The new campaign is detailed in a series of tweets from the Microsoft Security Intelligence account, with the researchers saying that the final payload is being dropped using an Excel document that bundles a malicious macro.
TA505 (also tracked SectorJ04) is a financially motivated cybercrime group active since at least Q3 2014 [1, 2] known for focusing on attacks against retail companies and financial institutions via large-sized malicious spam campaigns driven by the Necurs botnet.
This threat actor distributed remote access Trojans (RATs) and malware downloaders that delivered the Dridex and Trick banking Trojans as secondary payloads, as well as Locky, BitPaymer, Philadelphia, GlobeImposter, Jaff ransomware strains on their targets’ computers. [1, 2]
Kafeine from ProofPoint told BleepingComputer that the switch to HTML attachments occurred in the middle of January 2020.
TA505 back from vacation
“The new campaign uses HTML redirectors attached to emails. When opened, the HTML leads to the download a malicious macro-laden Excel file that drops the payload,” Microsoft Security Intelligence’s researchers explain. “In contrast, past Dudear email campaigns carried the malware as an attachment or used malicious URLs.”

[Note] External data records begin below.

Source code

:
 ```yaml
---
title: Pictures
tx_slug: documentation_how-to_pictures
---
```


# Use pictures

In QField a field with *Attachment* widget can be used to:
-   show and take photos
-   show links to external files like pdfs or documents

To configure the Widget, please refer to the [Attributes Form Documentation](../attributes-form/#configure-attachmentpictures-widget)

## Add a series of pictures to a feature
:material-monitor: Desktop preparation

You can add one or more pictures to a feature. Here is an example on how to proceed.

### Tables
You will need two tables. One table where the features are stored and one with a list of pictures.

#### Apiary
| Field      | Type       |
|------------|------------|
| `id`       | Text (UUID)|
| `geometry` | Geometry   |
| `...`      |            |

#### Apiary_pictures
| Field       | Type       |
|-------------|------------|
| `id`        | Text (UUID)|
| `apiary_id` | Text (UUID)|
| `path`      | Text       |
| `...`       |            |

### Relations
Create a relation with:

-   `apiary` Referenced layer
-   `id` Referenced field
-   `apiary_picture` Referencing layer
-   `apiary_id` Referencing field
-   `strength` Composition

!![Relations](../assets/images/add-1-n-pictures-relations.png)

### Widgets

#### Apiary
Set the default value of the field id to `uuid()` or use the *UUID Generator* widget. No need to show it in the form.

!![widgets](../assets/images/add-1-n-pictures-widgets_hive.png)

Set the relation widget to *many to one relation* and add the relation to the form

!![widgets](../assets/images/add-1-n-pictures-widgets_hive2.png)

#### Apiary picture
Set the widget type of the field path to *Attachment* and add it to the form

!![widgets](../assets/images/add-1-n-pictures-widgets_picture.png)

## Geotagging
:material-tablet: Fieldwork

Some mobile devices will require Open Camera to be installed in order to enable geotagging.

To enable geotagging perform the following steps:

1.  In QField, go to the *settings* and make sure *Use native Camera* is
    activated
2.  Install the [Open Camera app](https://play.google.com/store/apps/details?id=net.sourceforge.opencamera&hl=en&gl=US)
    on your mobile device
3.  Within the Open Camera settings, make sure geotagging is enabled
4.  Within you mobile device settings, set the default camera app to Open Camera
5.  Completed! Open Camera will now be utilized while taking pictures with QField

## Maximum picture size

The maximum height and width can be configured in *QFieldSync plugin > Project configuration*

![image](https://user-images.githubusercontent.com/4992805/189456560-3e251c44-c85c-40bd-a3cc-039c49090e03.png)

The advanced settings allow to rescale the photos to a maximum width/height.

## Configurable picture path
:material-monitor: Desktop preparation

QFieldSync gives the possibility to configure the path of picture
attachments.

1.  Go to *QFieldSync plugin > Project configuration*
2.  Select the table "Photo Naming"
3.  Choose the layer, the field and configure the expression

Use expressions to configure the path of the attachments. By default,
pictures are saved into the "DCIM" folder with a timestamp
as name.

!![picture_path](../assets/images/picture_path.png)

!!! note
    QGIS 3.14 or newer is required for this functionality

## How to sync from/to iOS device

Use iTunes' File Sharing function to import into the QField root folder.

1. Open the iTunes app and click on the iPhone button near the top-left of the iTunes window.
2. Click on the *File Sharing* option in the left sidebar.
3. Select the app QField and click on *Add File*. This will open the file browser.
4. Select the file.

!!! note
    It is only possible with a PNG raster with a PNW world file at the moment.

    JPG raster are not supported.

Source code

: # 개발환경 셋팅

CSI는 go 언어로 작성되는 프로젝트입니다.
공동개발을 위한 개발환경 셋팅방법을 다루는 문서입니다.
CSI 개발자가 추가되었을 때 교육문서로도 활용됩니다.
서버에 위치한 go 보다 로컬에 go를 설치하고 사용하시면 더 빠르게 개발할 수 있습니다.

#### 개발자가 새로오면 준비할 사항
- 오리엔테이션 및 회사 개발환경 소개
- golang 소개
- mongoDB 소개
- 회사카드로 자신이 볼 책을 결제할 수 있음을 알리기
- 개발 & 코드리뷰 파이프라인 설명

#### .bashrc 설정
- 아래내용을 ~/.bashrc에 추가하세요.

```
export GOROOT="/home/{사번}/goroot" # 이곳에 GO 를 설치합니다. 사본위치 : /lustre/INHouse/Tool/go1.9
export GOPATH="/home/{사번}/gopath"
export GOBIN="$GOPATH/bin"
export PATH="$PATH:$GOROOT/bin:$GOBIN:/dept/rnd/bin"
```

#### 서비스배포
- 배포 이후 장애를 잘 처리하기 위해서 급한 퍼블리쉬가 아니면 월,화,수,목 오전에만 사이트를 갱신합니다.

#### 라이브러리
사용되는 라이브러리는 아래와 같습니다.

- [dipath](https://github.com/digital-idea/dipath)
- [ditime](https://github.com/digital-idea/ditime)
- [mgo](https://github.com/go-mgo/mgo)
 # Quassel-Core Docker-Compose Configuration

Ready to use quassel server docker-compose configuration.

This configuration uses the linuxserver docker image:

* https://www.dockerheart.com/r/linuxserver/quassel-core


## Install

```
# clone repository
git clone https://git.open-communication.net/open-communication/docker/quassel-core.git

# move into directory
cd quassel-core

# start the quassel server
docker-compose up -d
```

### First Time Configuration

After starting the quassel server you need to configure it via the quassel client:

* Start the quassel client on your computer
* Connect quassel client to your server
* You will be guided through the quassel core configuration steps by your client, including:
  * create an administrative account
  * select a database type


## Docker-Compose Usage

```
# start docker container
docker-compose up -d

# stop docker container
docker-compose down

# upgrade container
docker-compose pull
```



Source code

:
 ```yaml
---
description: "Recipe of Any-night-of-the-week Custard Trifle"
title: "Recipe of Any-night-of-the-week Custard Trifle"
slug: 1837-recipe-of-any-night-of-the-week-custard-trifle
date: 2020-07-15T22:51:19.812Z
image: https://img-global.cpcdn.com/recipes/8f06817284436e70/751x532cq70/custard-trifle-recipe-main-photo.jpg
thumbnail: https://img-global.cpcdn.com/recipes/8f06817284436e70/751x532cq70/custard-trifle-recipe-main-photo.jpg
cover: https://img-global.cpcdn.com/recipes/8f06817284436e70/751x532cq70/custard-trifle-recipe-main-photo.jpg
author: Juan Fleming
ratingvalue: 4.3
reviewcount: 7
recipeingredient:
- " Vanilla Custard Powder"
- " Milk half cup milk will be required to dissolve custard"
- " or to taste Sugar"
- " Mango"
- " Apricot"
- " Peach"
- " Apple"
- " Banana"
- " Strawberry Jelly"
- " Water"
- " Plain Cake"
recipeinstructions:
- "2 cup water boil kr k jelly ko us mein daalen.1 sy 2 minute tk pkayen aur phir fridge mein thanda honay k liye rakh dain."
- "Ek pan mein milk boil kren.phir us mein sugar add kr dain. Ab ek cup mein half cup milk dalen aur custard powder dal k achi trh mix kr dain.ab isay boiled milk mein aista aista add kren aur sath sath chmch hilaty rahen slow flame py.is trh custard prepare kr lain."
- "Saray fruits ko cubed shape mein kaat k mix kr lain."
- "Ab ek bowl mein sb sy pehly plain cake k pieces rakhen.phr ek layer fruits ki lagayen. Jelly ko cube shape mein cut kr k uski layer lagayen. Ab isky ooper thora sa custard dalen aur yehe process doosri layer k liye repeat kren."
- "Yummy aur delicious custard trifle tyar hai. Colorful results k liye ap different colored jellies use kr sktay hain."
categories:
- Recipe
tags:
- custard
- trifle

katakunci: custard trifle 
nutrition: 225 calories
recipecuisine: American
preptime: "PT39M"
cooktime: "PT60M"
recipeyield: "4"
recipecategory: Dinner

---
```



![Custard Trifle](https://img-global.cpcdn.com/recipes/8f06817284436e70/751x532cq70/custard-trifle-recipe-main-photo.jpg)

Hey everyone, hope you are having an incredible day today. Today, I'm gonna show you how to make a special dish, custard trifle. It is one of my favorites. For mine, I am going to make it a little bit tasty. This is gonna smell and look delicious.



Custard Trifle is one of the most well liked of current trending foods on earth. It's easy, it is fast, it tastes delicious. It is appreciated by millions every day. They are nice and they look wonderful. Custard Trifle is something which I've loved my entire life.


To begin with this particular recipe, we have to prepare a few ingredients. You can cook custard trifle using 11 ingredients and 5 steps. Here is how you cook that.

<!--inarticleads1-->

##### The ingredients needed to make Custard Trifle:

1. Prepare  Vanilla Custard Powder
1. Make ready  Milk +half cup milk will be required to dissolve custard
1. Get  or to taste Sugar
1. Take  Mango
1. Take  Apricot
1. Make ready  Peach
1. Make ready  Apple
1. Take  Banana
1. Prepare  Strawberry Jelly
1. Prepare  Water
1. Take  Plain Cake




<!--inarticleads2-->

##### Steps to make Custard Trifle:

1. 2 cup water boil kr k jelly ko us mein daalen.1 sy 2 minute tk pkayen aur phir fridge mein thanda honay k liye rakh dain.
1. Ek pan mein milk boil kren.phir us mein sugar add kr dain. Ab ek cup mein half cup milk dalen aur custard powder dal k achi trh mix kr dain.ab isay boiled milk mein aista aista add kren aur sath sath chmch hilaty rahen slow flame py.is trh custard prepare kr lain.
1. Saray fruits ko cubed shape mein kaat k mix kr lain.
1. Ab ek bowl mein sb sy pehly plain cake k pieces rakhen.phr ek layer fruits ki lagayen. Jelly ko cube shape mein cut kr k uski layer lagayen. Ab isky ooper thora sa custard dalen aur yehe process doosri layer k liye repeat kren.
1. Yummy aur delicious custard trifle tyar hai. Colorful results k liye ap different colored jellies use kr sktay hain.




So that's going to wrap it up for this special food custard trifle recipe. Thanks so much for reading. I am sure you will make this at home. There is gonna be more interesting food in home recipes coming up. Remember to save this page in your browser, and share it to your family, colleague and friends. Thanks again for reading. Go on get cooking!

As mentioned in the beginning, this campaign also marks the adoption of HTML redirectors as this is the first time Microsoft observed this technique being used by TA505 as part of their attacks.

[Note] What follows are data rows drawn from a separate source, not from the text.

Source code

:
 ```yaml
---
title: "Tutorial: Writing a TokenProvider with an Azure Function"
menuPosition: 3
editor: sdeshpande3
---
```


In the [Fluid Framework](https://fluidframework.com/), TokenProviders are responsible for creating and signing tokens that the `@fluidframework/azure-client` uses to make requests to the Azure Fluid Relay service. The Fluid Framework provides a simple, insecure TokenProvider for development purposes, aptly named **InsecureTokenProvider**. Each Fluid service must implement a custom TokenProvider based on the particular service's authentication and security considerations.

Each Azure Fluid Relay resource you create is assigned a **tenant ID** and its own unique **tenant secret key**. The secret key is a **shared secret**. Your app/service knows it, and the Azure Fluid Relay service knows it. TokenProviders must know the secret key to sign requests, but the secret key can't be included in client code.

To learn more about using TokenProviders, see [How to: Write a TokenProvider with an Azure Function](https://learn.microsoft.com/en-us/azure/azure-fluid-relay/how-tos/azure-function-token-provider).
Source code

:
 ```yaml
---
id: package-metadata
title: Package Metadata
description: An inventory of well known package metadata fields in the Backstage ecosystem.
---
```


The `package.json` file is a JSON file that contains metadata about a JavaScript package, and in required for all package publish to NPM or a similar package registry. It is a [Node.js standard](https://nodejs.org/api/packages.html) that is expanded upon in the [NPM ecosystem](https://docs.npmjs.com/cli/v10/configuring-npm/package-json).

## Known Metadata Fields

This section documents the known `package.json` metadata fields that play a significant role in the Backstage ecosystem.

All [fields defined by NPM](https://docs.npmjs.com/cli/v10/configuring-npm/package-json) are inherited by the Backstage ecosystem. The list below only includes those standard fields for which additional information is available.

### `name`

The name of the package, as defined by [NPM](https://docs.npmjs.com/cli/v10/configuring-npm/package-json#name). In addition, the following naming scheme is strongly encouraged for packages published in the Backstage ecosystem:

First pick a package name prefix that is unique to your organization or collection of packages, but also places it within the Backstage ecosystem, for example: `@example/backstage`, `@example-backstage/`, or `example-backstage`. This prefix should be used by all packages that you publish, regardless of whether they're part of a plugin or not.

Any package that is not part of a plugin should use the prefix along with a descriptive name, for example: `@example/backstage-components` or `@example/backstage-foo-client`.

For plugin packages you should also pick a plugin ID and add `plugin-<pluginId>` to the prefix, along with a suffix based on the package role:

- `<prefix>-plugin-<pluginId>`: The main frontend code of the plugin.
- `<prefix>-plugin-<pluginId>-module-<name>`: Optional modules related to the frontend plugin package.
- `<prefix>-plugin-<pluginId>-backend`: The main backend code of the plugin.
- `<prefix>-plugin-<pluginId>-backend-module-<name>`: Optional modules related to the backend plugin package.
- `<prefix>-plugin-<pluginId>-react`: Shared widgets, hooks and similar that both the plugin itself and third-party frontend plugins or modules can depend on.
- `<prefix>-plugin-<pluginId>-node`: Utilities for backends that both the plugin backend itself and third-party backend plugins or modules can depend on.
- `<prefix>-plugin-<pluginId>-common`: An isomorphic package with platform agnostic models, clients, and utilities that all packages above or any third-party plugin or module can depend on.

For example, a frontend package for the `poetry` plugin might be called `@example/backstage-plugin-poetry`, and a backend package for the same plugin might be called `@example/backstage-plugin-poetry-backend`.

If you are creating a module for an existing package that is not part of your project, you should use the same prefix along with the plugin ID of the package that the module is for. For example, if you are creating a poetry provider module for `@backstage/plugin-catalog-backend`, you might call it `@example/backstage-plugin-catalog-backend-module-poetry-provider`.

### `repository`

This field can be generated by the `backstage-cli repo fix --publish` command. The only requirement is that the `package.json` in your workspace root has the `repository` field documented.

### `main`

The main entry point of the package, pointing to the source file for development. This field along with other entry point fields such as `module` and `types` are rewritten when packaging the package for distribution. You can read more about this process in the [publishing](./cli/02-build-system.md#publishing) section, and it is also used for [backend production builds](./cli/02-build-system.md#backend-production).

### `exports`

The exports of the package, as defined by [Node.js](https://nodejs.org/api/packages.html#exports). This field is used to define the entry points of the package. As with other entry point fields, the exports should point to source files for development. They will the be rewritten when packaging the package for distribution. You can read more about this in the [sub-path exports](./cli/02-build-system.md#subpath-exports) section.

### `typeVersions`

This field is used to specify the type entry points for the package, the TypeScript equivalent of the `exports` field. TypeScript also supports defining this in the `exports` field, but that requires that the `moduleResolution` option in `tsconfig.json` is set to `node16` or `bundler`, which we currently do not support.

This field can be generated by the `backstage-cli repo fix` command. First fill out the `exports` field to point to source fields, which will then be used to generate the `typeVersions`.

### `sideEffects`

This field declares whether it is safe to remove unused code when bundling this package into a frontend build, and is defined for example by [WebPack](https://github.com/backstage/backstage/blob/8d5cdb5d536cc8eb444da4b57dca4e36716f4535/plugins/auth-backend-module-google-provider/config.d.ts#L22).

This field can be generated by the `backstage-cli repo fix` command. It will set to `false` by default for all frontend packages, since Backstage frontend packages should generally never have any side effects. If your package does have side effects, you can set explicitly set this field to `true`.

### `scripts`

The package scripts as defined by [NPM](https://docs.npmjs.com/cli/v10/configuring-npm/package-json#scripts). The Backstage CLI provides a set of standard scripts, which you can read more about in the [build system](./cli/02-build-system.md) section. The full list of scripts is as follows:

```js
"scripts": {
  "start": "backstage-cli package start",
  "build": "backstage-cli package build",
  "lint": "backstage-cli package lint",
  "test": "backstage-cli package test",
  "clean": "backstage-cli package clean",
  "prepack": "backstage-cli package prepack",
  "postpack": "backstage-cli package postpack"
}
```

Past email campaigns distributing the malware would deliver the payload onto the victim’s computer within the attachment or via malicious download URLs.
The phishing messages come with HTML attachments which will automatically start downloading the Excel file used to drop the payload.
The victims are instructed to open the Excel document on their computer as online previewing is not available and to enable editing to get access to its contents.
“Once you have enabled editing, please click Enable Content from the yellow bar above,” the bait Microsoft Office doc adds.
The operators behind this phishing campaign also use localized HTML files in different languages for victims from all around the world.
Also, the attackers make use of an IP traceback service that enables them to “track the IP addresses of machines that download the malicious Excel file.”
Once executed on the victim’s computer, the malware will also attempt to drop a remote access trojan (RAT) tracked by Microsoft as GraceWire and as FlawedGrace by Proofpoint.
Update: Cleared up TA505 / Evil Corp confusion.